I never really did much with PyPy, do people mostly use it in a deployed application setting? I ask because looking over at the PyPy Speed page...
Looks like Django is insanely faster under PyPy. Feels like a potential waste not to use PyPy on a deployed web app in most cases. I wonder how FastAPI scales with PyPy and other Python interpreters.
Still crazy to me that Python is this popular in all sorts of production uses without a JIT reference implementation.
Is there an overview of the user share of PyPy vs CPython? I have the feeling that PyPy usage became less in the recent years.
How well does PyPy work together with frameworks like PyTorch, JAX, TensorFlow, etc? I know there has been some work to support NumPy, but I guess all these other frameworks are much more relevant nowadays.
Does PyPy still release 2.7 because RPython is still based on it?

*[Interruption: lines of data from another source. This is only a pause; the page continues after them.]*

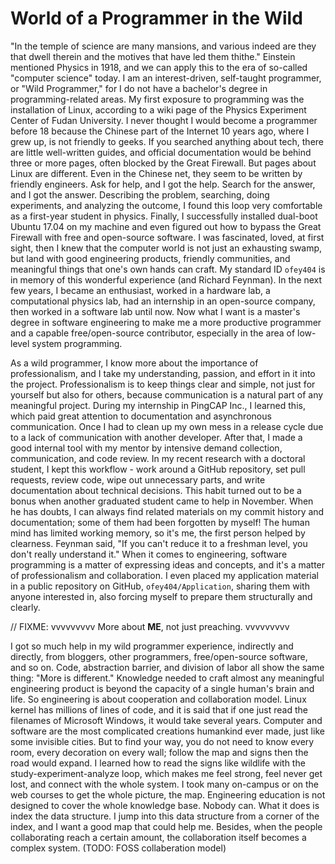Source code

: World of a Programmer in the Wild
=================================

"In the temple of science are many mansions, and various indeed are they that dwell therein and the motives that have led them thithe." Einstein mentioned Physics in 1918, and we can apply this to the era of so-called "computer science" today. I am an interest-driven, self-taught programmer, or "Wild Programmer," for I do not have a bachelor's degree in programming-related areas. My first exposure to programming was the installation of Linux, according to a wiki page of the Physics Experiment Center of Fudan University. I never thought I would become a programmer before 18 because the Chinese part of the Internet 10 years ago, where I grew up, is not friendly to geeks. If you searched anything about tech, there are little well-written guides, and official documentation would be behind three or more pages, often blocked by the Great Firewall. But pages about Linux are different. Even in the Chinese net, they seem to be written by friendly engineers. Ask for help, and I got the help. Search for the answer, and I got the answer. Describing the problem, searching, doing experiments, and analyzing the outcome, I found this loop very comfortable as a first-year student in physics. Finally, I successfully installed dual-boot Ubuntu 17.04 on my machine and even figured out how to bypass the Great Firewall with free and open-source software. I was fascinated, loved, at first sight, then I knew that the computer world is not just an exhausting swamp, but land with good engineering products, friendly communities, and meaningful things that one's own hands can craft. My standard ID `ofey404` is in memory of this wonderful experience (and Richard Feynman).  In the next few years, I became an enthusiast, worked in a hardware lab, a computational physics lab, had an internship in an open-source company, then worked in a software lab until now. Now what I want is a master's degree in software engineering to make me a more productive programmer and a capable free/open-source contributor, especially in the area of low-level system programming.

As a wild programmer, I know more about the importance of professionalism, and I take my understanding, passion, and effort in it into the project. Professionalism is to keep things clear and simple, not just for yourself but also for others, because communication is a natural part of any meaningful project. During my internship in PingCAP Inc., I learned this, which paid great attention to documentation and asynchronous communication. Once I had to clean up my own mess in a release cycle due to a lack of communication with another developer. After that, I made a good internal tool with my mentor by intensive demand collection, communication, and code review. In my recent research with a doctoral student, I kept this workflow - work around a GitHub repository, set pull requests, review code, wipe out unnecessary parts, and write documentation about technical decisions. This habit turned out to be a bonus when another graduated student came to help in November. When he has doubts, I can always find related materials on my commit history and documentation; some of them had been forgotten by myself! The human mind has limited working memory, so it's me, the first person helped by clearness. Feynman said, "If you can't reduce it to a freshman level, you don't really understand it." When it comes to engineering, software programming is a matter of expressing ideas and concepts, and it's a matter of professionalism and collaboration. I even placed my application material in a public repository on GitHub, `ofey404/Application`, sharing them with anyone interested in, also forcing myself to prepare them structurally and clearly.

// FIXME: vvvvvvvvv More about **ME**, not just preaching. vvvvvvvvv

I got so much help in my wild programmer experience, indirectly and directly, from bloggers, other programmers, free/open-source software, and so on. Code, abstraction barrier, and division of labor all show the same thing: "More is different." Knowledge needed to craft almost any meaningful engineering product is beyond the capacity of a single human's brain and life. So engineering is about cooperation and collaboration model. Linux kernel has millions of lines of code, and it is said that if one just read the filenames of Microsoft Windows, it would take several years. Computer and software are the most complicated creations humankind ever made, just like some invisible cities. But to find your way, you do not need to know every room, every decoration on every wall; follow the map and signs then the road would expand. I learned how to read the signs like wildlife with the study-experiment-analyze loop, which makes me feel strong, feel never get lost, and connect with the whole system. I took many on-campus or on the web courses to get the whole picture, the map. Engineering education is not designed to cover the whole knowledge base. Nobody can. What it does is index the data structure. I jump into this data structure from a corner of the index, and I want a good map that could help me. Besides, when the people collaborating reach a certain amount, the collaboration itself becomes a complex system. (TODO: FOSS collaberation model)



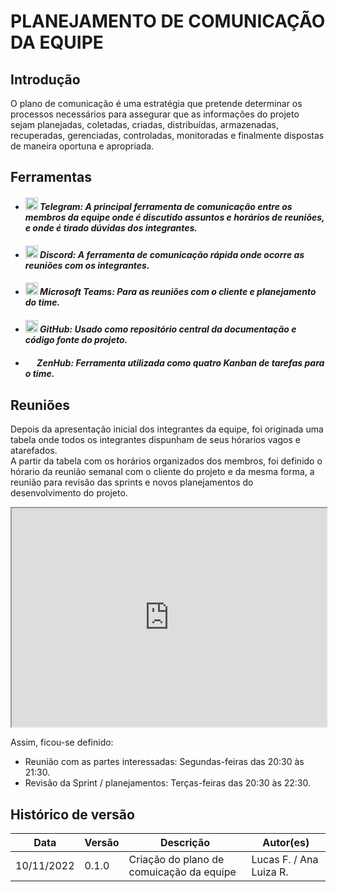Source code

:# PLANEJAMENTO DE COMUNICAÇÃO DA EQUIPE

 
## Introdução

O plano de comunicação é uma estratégia que pretende determinar os processos necessários para assegurar que as informações do projeto sejam planejadas, coletadas, criadas, distribuídas, armazenadas, recuperadas, gerenciadas, controladas, monitoradas e finalmente dispostas de maneira oportuna e apropriada.

## Ferramentas

<div>
<ul>
    <li>
        <h5><img src="https://www.freepnglogos.com/uploads/telegram-logo-png-0.png" height="20px" width="20px"> Telegram: A principal ferramenta de comunicação entre os membros da equipe onde é discutido assuntos e horários de reuniões, e onde é tirado dúvidas dos integrantes.
    <li>
        <h5><img src="https://www.freepnglogos.com/uploads/discord-logo-png/discord-logo-logodownload-download-logotipos-1.png" height="20px" width="20px"> Discord: A ferramenta de comunicação rápida onde ocorre as reuniões com os integrantes.
    <li>
        <h5><img src="https://d1fdloi71mui9q.cloudfront.net/KG6Bw8GRJOgOyoDgxblL_wKaXXL2c0b1Zi2DP" height="20px" width="20px"> Microsoft Teams: Para as reuniões com o cliente e planejamento do time.
    <li>
        <h5><img src="https://pngimg.com/uploads/github/github_PNG40.png" height="20px" width="20px"> GitHub: Usado como repositório central da documentação e código fonte do projeto.
    <li>
        <h5><img src="https://app.zenhub.com/dist/favicon/apple-touch-icon.png" height="15px" width="15px"> ZenHub: Ferramenta utilizada como quatro Kanban de tarefas para o time.
</ul>
</div>

## Reuniões

Depois da apresentação inicial dos integrantes da equipe, foi originada uma tabela onde todos os integrantes dispunham de seus hórarios vagos e atarefados.  
A partir da tabela com os horários organizados dos membros, foi definido o hórario da reunião semanal com o cliente do projeto e da mesma forma, a reunião para revisão das sprints e novos planejamentos do desenvolvimento do projeto.

<iframe src="https://docs.google.com/spreadsheets/d/e/2PACX-1vTh0BGFORi37QF6E6ZyZilFxJFGmx2U9zgp_c6G0ith2z59_gO4yoaRBf4f1WzxNp47ec_7E5RAzMzH/pubhtml?gid=0&amp;single=true&amp;widget=true&amp;headers=false" width = "100%" height = "350px"></iframe>

Assim, ficou-se definido:

- Reunião com as partes interessadas: Segundas-feiras das 20:30 às 21:30.
- Revisão da Sprint / planejamentos: Terças-feiras das 20:30 às 22:30.

## Histórico de versão

| Data       | Versão | Descrição                                                        | Autor(es)                  |
| ---------- | ------ | ---------------------------------------------------------------- | -------------------------- |
| 10/11/2022 | 0.1.0  | Criação do plano de comuicação  da equipe                        | Lucas F. / Ana Luiza R.    |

I was recently trying to play with RPython for the first time, and having to remember all the python 2 vs python 3 differences felt strange, and very retro.
Too bad they don't compile to wasm. Shouldn't be tooo hard.
Why do they have 3.9 and 3.10 is it their policy to have two previous versions for every release?
I recently had to script reading a large Excel XLSB file. Using pyxlsb it took about two minutes. I found an alternative library with significally better performance - python-calamine, but this one reads all the data to memory consuming GBs of RAM, so was a no starter. Then I tried PyPy and miraculously the same script with pyxlsb takes 15 seconds.